Flowers as Misdirection

In two recent U.S. bank robberies, flowers are accessories to the crime.

image
A thief “disarms” bank staff with flowers in Minneapolis
Photo: via KARE

Those Minnesota criminals sure have style!

A man bearing a lovely bouquet (they appear to be pink roses—hard to be sure with those fuzzy surveillance cameras) pulled a gun on the teller of a Minneapolis bank last Thursday and demanded that money be loaded into a black canvas sack.

Did he give the teller those flowers? We’re not sure, but the same fellow’s also suspected in two other recent bank holdups in the area (because there were pink flowers involved in those crimes, too?).

In Maple Grove, Minnesota, another thief drew an unwitting local florist into his scheme. According to the FBI, he “paid a florist to deliver a bouquet and a wrapped package to a Maple Grove Wells Fargo Bank….. In that package was what appeared to be a bomb” (presumably one of those cannonball looking things with a long sparky fuse).

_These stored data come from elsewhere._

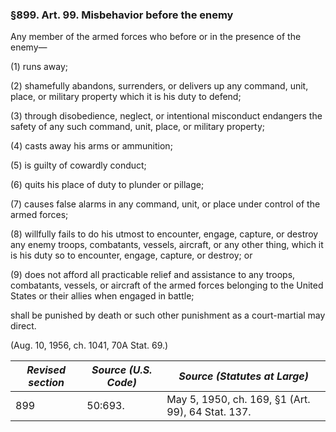### §899. Art. 99. Misbehavior before the enemy ###

Any member of the armed forces who before or in the presence of the enemy—

(1) runs away;

(2) shamefully abandons, surrenders, or delivers up any command, unit, place, or military property which it is his duty to defend;

(3) through disobedience, neglect, or intentional misconduct endangers the safety of any such command, unit, place, or military property;

(4) casts away his arms or ammunition;

(5) is guilty of cowardly conduct;

(6) quits his place of duty to plunder or pillage;

(7) causes false alarms in any command, unit, or place under control of the armed forces;

(8) willfully fails to do his utmost to encounter, engage, capture, or destroy any enemy troops, combatants, vessels, aircraft, or any other thing, which it is his duty so to encounter, engage, capture, or destroy; or

(9) does not afford all practicable relief and assistance to any troops, combatants, vessels, or aircraft of the armed forces belonging to the United States or their allies when engaged in battle;

shall be punished by death or such other punishment as a court-martial may direct.

(Aug. 10, 1956, ch. 1041, 70A Stat. 69.)

|*Revised section*|*Source (U.S. Code)*|          *Source (Statutes at Large)*           |
|-----------------|--------------------|-------------------------------------------------|
|       899       |      50:693.       |May 5, 1950, ch. 169, §1 (Art. 99), 64 Stat. 137.|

As the package was opened, the thief called the bank manager and demanded that a bag of cash be delivered to his limo, idling just outside.

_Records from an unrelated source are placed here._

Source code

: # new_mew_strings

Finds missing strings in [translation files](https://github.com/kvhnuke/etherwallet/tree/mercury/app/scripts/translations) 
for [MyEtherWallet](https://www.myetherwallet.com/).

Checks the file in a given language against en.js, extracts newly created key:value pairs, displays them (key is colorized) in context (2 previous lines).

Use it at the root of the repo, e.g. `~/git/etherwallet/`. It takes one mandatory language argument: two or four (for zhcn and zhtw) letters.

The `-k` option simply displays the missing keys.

imagePresto! Flowers! Stick ‘em Up!
Image: Discount Tricks

In the world of magic this is called “misdirection”: using some prop or gesture to put observers off guard. “Look over there!”—not here, as I’m dealing from the bottom of the deck. To this end, what could be more eye-catching and disarming than flowers? The fact is, both these flower plots worked (though a suspect’s been arrested in the Maple Grove case).

About a year ago a thief in Boise, Idaho, held up the Key Bank, jumped into a yellow getaway car and drove off. Apparently, he didn’t get far, nor did he intend to. He stopped into a local flower shop and spent one new $50 bill on blooms. A case of misdirection-backfire: the $50 note was easy evidence, promptly traced back to the bank.

Robbery 101: Flash your flowers before or AS you break the law, not afterward. It’s hard to vanish with a rose between your teeth.